When pensioners reached 55, they were required by the FNPF management (and FNPF Act) to sign Form 9-OP and to declare whether they would take a pension (single or joint) or they would take a lump sum, or some mixture of lump sum, joint or single pension. [Pensioners, you can download Form 9-OP from the FNPF web-site, in case you have forgotten what it looks like].
On Form 9-OP, the FNPF informs the retiree that if he chooses to take the pension options, he will receive exactly this or that annuity (annual sum of money in dollars, and exactly this or that precise percentage of his final balance) payable for his lifetime (single pension) and the lifetime of his last surviving partner (in the case of the lower double pension). These percentages were was set by Parliament originally at 25 percent, and by another Act of Parliament in 1998, gradually reduced to 15 percent currently.
Through the 9-OP Form, FNPF sternly warns “Once you have made you (sic) choice it is final and cannot afterwards be changed or revoked.”
In other words, the die is cast for you, the pensioner. You have entered a legal contract which cannot be changed in any way, by you. But apparently, FNPF thinks that it can breach this contract.

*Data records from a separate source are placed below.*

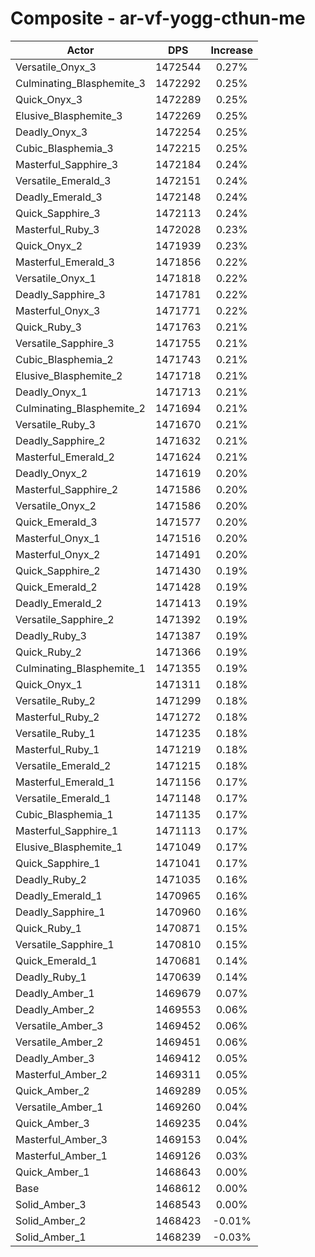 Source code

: # Composite - ar-vf-yogg-cthun-me
| Actor | DPS | Increase |
|---|:---:|:---:|
|Versatile_Onyx_3|1472544|0.27%|
|Culminating_Blasphemite_3|1472292|0.25%|
|Quick_Onyx_3|1472289|0.25%|
|Elusive_Blasphemite_3|1472269|0.25%|
|Deadly_Onyx_3|1472254|0.25%|
|Cubic_Blasphemia_3|1472215|0.25%|
|Masterful_Sapphire_3|1472184|0.24%|
|Versatile_Emerald_3|1472151|0.24%|
|Deadly_Emerald_3|1472148|0.24%|
|Quick_Sapphire_3|1472113|0.24%|
|Masterful_Ruby_3|1472028|0.23%|
|Quick_Onyx_2|1471939|0.23%|
|Masterful_Emerald_3|1471856|0.22%|
|Versatile_Onyx_1|1471818|0.22%|
|Deadly_Sapphire_3|1471781|0.22%|
|Masterful_Onyx_3|1471771|0.22%|
|Quick_Ruby_3|1471763|0.21%|
|Versatile_Sapphire_3|1471755|0.21%|
|Cubic_Blasphemia_2|1471743|0.21%|
|Elusive_Blasphemite_2|1471718|0.21%|
|Deadly_Onyx_1|1471713|0.21%|
|Culminating_Blasphemite_2|1471694|0.21%|
|Versatile_Ruby_3|1471670|0.21%|
|Deadly_Sapphire_2|1471632|0.21%|
|Masterful_Emerald_2|1471624|0.21%|
|Deadly_Onyx_2|1471619|0.20%|
|Masterful_Sapphire_2|1471586|0.20%|
|Versatile_Onyx_2|1471586|0.20%|
|Quick_Emerald_3|1471577|0.20%|
|Masterful_Onyx_1|1471516|0.20%|
|Masterful_Onyx_2|1471491|0.20%|
|Quick_Sapphire_2|1471430|0.19%|
|Quick_Emerald_2|1471428|0.19%|
|Deadly_Emerald_2|1471413|0.19%|
|Versatile_Sapphire_2|1471392|0.19%|
|Deadly_Ruby_3|1471387|0.19%|
|Quick_Ruby_2|1471366|0.19%|
|Culminating_Blasphemite_1|1471355|0.19%|
|Quick_Onyx_1|1471311|0.18%|
|Versatile_Ruby_2|1471299|0.18%|
|Masterful_Ruby_2|1471272|0.18%|
|Versatile_Ruby_1|1471235|0.18%|
|Masterful_Ruby_1|1471219|0.18%|
|Versatile_Emerald_2|1471215|0.18%|
|Masterful_Emerald_1|1471156|0.17%|
|Versatile_Emerald_1|1471148|0.17%|
|Cubic_Blasphemia_1|1471135|0.17%|
|Masterful_Sapphire_1|1471113|0.17%|
|Elusive_Blasphemite_1|1471049|0.17%|
|Quick_Sapphire_1|1471041|0.17%|
|Deadly_Ruby_2|1471035|0.16%|
|Deadly_Emerald_1|1470965|0.16%|
|Deadly_Sapphire_1|1470960|0.16%|
|Quick_Ruby_1|1470871|0.15%|
|Versatile_Sapphire_1|1470810|0.15%|
|Quick_Emerald_1|1470681|0.14%|
|Deadly_Ruby_1|1470639|0.14%|
|Deadly_Amber_1|1469679|0.07%|
|Deadly_Amber_2|1469553|0.06%|
|Versatile_Amber_3|1469452|0.06%|
|Versatile_Amber_2|1469451|0.06%|
|Deadly_Amber_3|1469412|0.05%|
|Masterful_Amber_2|1469311|0.05%|
|Quick_Amber_2|1469289|0.05%|
|Versatile_Amber_1|1469260|0.04%|
|Quick_Amber_3|1469235|0.04%|
|Masterful_Amber_3|1469153|0.04%|
|Masterful_Amber_1|1469126|0.03%|
|Quick_Amber_1|1468643|0.00%|
|Base|1468612|0.00%|
|Solid_Amber_3|1468543|0.00%|
|Solid_Amber_2|1468423|-0.01%|
|Solid_Amber_1|1468239|-0.03%|
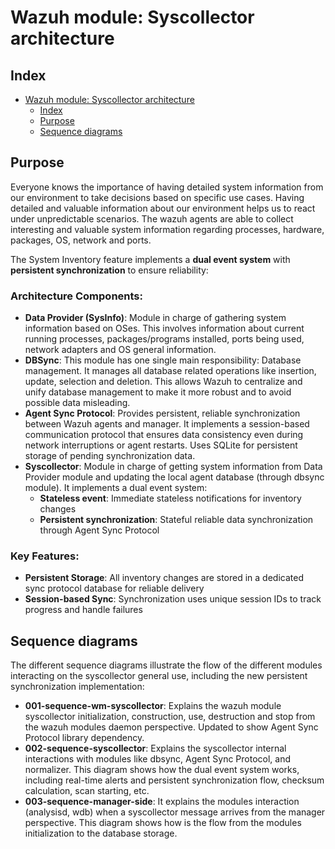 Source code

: <!---
Copyright (C) 2015, Wazuh Inc.
Created by Wazuh, Inc. <info@wazuh.com>.
This program is free software; you can redistribute it and/or modify it under the terms of GPLv2
-->

# Wazuh module: Syscollector architecture
## Index
- [Wazuh module: Syscollector architecture](#wazuh-module-syscollector-architecture)
  - [Index](#index)
  - [Purpose](#purpose)
  - [Sequence diagrams](#sequence-diagrams)


## Purpose
Everyone knows the importance of having detailed system information from our environment to take decisions based on specific use cases. Having detailed and valuable information about our environment helps us to react under unpredictable scenarios. The wazuh agents are able to collect interesting and valuable system information regarding processes, hardware, packages, OS, network and ports.

The System Inventory feature implements a **dual event system** with **persistent synchronization** to ensure reliability:

### Architecture Components:
- **Data Provider (SysInfo)**: Module in charge of gathering system information based on OSes. This involves information about current running processes, packages/programs installed, ports being used, network adapters and OS general information.
- **DBSync**: This module has one single main responsibility: Database management. It manages all database related operations like insertion, update, selection and deletion. This allows Wazuh to centralize and unify database management to make it more robust and to avoid possible data misleading.
- **Agent Sync Protocol**: Provides persistent, reliable synchronization between Wazuh agents and manager. It implements a session-based communication protocol that ensures data consistency even during network interruptions or agent restarts. Uses SQLite for persistent storage of pending synchronization data.
- **Syscollector**: Module in charge of getting system information from Data Provider module and updating the local agent database (through dbsync module). It implements a dual event system:
  - **Stateless event**: Immediate stateless notifications for inventory changes
  - **Persistent synchronization**: Stateful reliable data synchronization through Agent Sync Protocol

### Key Features:
- **Persistent Storage**: All inventory changes are stored in a dedicated sync protocol database for reliable delivery
- **Session-based Sync**: Synchronization uses unique session IDs to track progress and handle failures


## Sequence diagrams
The different sequence diagrams illustrate the flow of the different modules interacting on the syscollector general use, including the new persistent synchronization implementation:

- **001-sequence-wm-syscollector**: Explains the wazuh module syscollector initialization, construction, use, destruction and stop from the wazuh modules daemon perspective. Updated to show Agent Sync Protocol library dependency.
- **002-sequence-syscollector**: Explains the syscollector internal interactions with modules like dbsync, Agent Sync Protocol, and normalizer. This diagram shows how the dual event system works, including real-time alerts and persistent synchronization flow, checksum calculation, scan starting, etc.
- **003-sequence-manager-side**: It explains the modules interaction (analysisd, wdb) when a syscollector message arrives from the manager perspective. This diagram shows how is the flow from the modules initialization to the database storage.


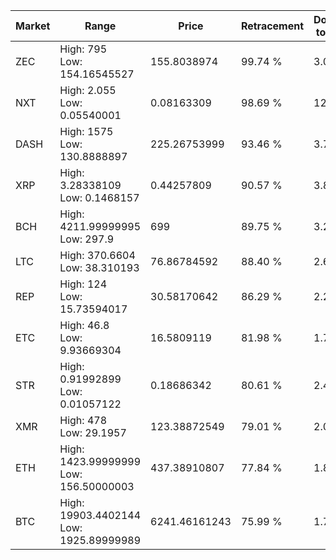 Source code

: | Market | Range | Price| Retracement | Doubles to 50% |
| --- | --- | --- | --- | --- |
| ZEC | High: 795<br />Low: 154.16545527 | 155.8038974 | 99.74 % | 3.05 |
| NXT | High: 2.055<br />Low: 0.05540001 | 0.08163309 | 98.69 % | 12.93 |
| DASH | High: 1575<br />Low: 130.8888897 | 225.26753999 | 93.46 % | 3.79 |
| XRP | High: 3.28338109<br />Low: 0.1468157 | 0.44257809 | 90.57 % | 3.88 |
| BCH | High: 4211.99999995<br />Low: 297.9 | 699 | 89.75 % | 3.23 |
| LTC | High: 370.6604<br />Low: 38.310193 | 76.86784592 | 88.40 % | 2.66 |
| REP | High: 124<br />Low: 15.73594017 | 30.58170642 | 86.29 % | 2.28 |
| ETC | High: 46.8<br />Low: 9.93669304 | 16.5809119 | 81.98 % | 1.71 |
| STR | High: 0.91992899<br />Low: 0.01057122 | 0.18686342 | 80.61 % | 2.49 |
| XMR | High: 478<br />Low: 29.1957 | 123.38872549 | 79.01 % | 2.06 |
| ETH | High: 1423.99999999<br />Low: 156.50000003 | 437.38910807 | 77.84 % | 1.81 |
| BTC | High: 19903.4402144<br />Low: 1925.89999989 | 6241.46161243 | 75.99 % | 1.75 |

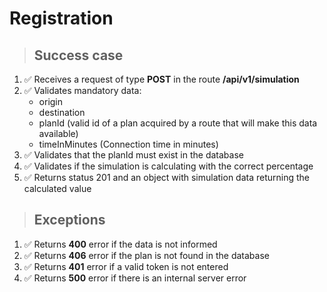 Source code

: # Registration

> ## Success case

1. ✅ Receives a request of type **POST** in the route **/api/v1/simulation**
2. ✅ Validates mandatory data:
   * origin
   * destination
   * planId (valid id of a plan acquired by a route that will make this data available)
   * timeInMinutes (Connection time in minutes)
3. ✅ Validates that the planId must exist in the database
4. ✅ Validates if the simulation is calculating with the correct percentage
5. ✅ Returns status 201 and an object with simulation data returning the calculated value

> ## Exceptions

1. ✅ Returns **400** error if the data is not informed
2. ✅ Returns **406** error if the plan is not found in the database
3. ✅ Returns **401** error if a valid token is not entered
5. ✅ Returns **500** error if there is an internal server error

Form 9-OP warns that if the retiree does not notify the FNPF within 2 months of receiving that offer, “it shall be deemed that you have opted to take the full lump sum and a lump sum payment will be processed. This cannot be changed or revoked later”.
Two conclusions follow from this offer in Form 9-OP. First, it was the FNPF which offered and promised clearly the exact benefits which the pensioners would receive for the rest of their life (the pensioner’s “consideration”) in return for leaving their savings with the FNPF (FNPF’s “consideration”).
Second, the FNPF recognized that the savings of the retiree were his personal property to be taken either as a lump sum, or as an explicitly defined annuity until death of the beneficiary, or some combination of both.
FNPF is a corporate body bound by contracts
How horrifying for pensioners who have worked all their lives and been legally forced by the laws of Fiji to deposit their life savings with FNPF, to hear in court the FNPF lawyer (Davenesh Sharma) arguing that “there is no legal entity such as the name of Fiji National Provident Fund, so the proceedings against this non-existent body is unsustainable” (as stated in the judgment).
[Let us hope that Davenesh Sharma (former president of the Fiji Law Society) was merely amusing himself with the semantics or clutching at straws, and not seriously attempting to use this argument to scuttle justice for old age pensioners in order to be seen to earn his hefty lawyers’ fees.]
Because Article 4 of the FNPF Act states clearly that the FNPF board shall be a body corporate and shall, by the name of “The Fiji National Provident Fund Board”, have perpetual succession and a common seal …. The Board may sue and be sued in its corporate name and may enter into contracts.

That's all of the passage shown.